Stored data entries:
BEGIN
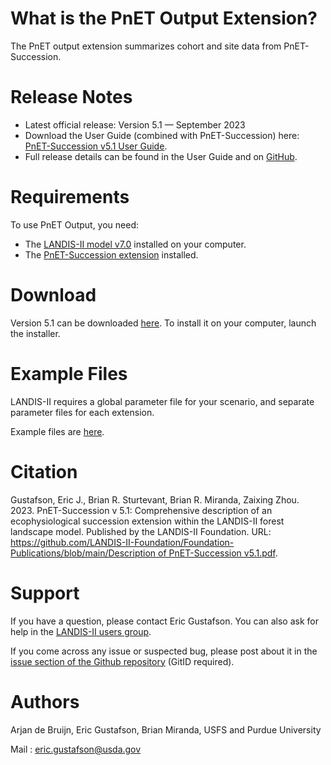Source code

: # What is the PnET Output Extension?

The PnET output extension summarizes cohort and site data from PnET-Succession.

# Release Notes

- Latest official release: Version 5.1 — September 2023
- Download the User Guide (combined with PnET-Succession) here: [PnET-Succession v5.1 User Guide](https://github.com/LANDIS-II-Foundation/Extension-PnET-Succession/blob/master/deploy/docs/LANDIS-II%20PnET-Succession%20v5.1%20User%20Guide.pdf).
- Full release details can be found in the User Guide and on [GitHub](https://github.com/LANDIS-II-Foundation/Extesnsion-Output-Biomass-PnET).


# Requirements

To use PnET Output, you need:

- The [LANDIS-II model v7.0](http://www.landis-ii.org/install) installed on your computer.
- The [PnET-Succession extension](https://landis-ii-foundation.github.io/Extension-PnET-Succession/) installed.

# Download

Version 5.1 can be downloaded [here](https://github.com/LANDIS-II-Foundation/Extension-Output-Biomass-PnET/blob/master/deploy/installer/LANDIS-II-V7%20Output-PnET%205.1-setup.exe). To install it on your computer, launch the installer.

# Example Files

LANDIS-II requires a global parameter file for your scenario, and separate parameter files for each extension.

Example files are [here](https://github.com/LANDIS-II-Foundation/Extension-Output-Biomass-PnET/tree/master/deploy/examples/biomass-Pnet-succession-example/PnET-output-example.zip).

# Citation

Gustafson, Eric J., Brian R. Sturtevant, Brian R. Miranda, Zaixing Zhou.  2023.  PnET-Succession v 5.1:  Comprehensive description of an ecophysiological succession extension within the LANDIS-II forest landscape model.  Published by the LANDIS-II Foundation.  URL: [https://github.com/LANDIS-II-Foundation/Foundation-Publications/blob/main/Description of PnET-Succession v5.1.pdf](https://github.com/LANDIS-II-Foundation/Foundation-Publications/blob/main/Description%20of%20PnET-Succession%20v5.1.pdf).

# Support

If you have a question, please contact Eric Gustafson. 
You can also ask for help in the [LANDIS-II users group](http://www.landis-ii.org/users).

If you come across any issue or suspected bug, please post about it in the [issue section of the Github repository](https://github.com/LANDIS-II-Foundation/Extension-Output-Biomass-PnET/issues) (GitID required).

# Authors

Arjan de Bruijn, Eric Gustafson, Brian Miranda, USFS and Purdue University

Mail : eric.gustafson@usda.gov

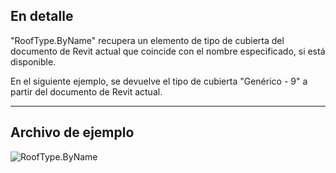 ## En detalle
"RoofType.ByName" recupera un elemento de tipo de cubierta del documento de Revit actual que coincide con el nombre especificado, si está disponible.

En el siguiente ejemplo, se devuelve el tipo de cubierta "Genérico - 9" a partir del documento de Revit actual.
___
## Archivo de ejemplo

![RoofType.ByName](./Revit.Elements.RoofType.ByName_img.jpg)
END
**Problem to solve:** Please set the records down again exactly as written. The pictures should not be included.

**Output of the exercise:**
Source code

: # What is the PnET Output Extension?

The PnET output extension summarizes cohort and site data from PnET-Succession.

# Release Notes

- Latest official release: Version 5.1 — September 2023
- Download the User Guide (combined with PnET-Succession) here: [PnET-Succession v5.1 User Guide](https://github.com/LANDIS-II-Foundation/Extension-PnET-Succession/blob/master/deploy/docs/LANDIS-II%20PnET-Succession%20v5.1%20User%20Guide.pdf).
- Full release details can be found in the User Guide and on [GitHub](https://github.com/LANDIS-II-Foundation/Extesnsion-Output-Biomass-PnET).


# Requirements

To use PnET Output, you need:

- The [LANDIS-II model v7.0](http://www.landis-ii.org/install) installed on your computer.
- The [PnET-Succession extension](https://landis-ii-foundation.github.io/Extension-PnET-Succession/) installed.

# Download

Version 5.1 can be downloaded [here](https://github.com/LANDIS-II-Foundation/Extension-Output-Biomass-PnET/blob/master/deploy/installer/LANDIS-II-V7%20Output-PnET%205.1-setup.exe). To install it on your computer, launch the installer.

# Example Files

LANDIS-II requires a global parameter file for your scenario, and separate parameter files for each extension.

Example files are [here](https://github.com/LANDIS-II-Foundation/Extension-Output-Biomass-PnET/tree/master/deploy/examples/biomass-Pnet-succession-example/PnET-output-example.zip).

# Citation

Gustafson, Eric J., Brian R. Sturtevant, Brian R. Miranda, Zaixing Zhou.  2023.  PnET-Succession v 5.1:  Comprehensive description of an ecophysiological succession extension within the LANDIS-II forest landscape model.  Published by the LANDIS-II Foundation.  URL: [https://github.com/LANDIS-II-Foundation/Foundation-Publications/blob/main/Description of PnET-Succession v5.1.pdf](https://github.com/LANDIS-II-Foundation/Foundation-Publications/blob/main/Description%20of%20PnET-Succession%20v5.1.pdf).

# Support

If you have a question, please contact Eric Gustafson. 
You can also ask for help in the [LANDIS-II users group](http://www.landis-ii.org/users).

If you come across any issue or suspected bug, please post about it in the [issue section of the Github repository](https://github.com/LANDIS-II-Foundation/Extension-Output-Biomass-PnET/issues) (GitID required).

# Authors

Arjan de Bruijn, Eric Gustafson, Brian Miranda, USFS and Purdue University

Mail : eric.gustafson@usda.gov

 ## En detalle
"RoofType.ByName" recupera un elemento de tipo de cubierta del documento de Revit actual que coincide con el nombre especificado, si está disponible.

En el siguiente ejemplo, se devuelve el tipo de cubierta "Genérico - 9" a partir del documento de Revit actual.
___
## Archivo de ejemplo

![RoofType.ByName](./Revit.Elements.RoofType.ByName_img.jpg)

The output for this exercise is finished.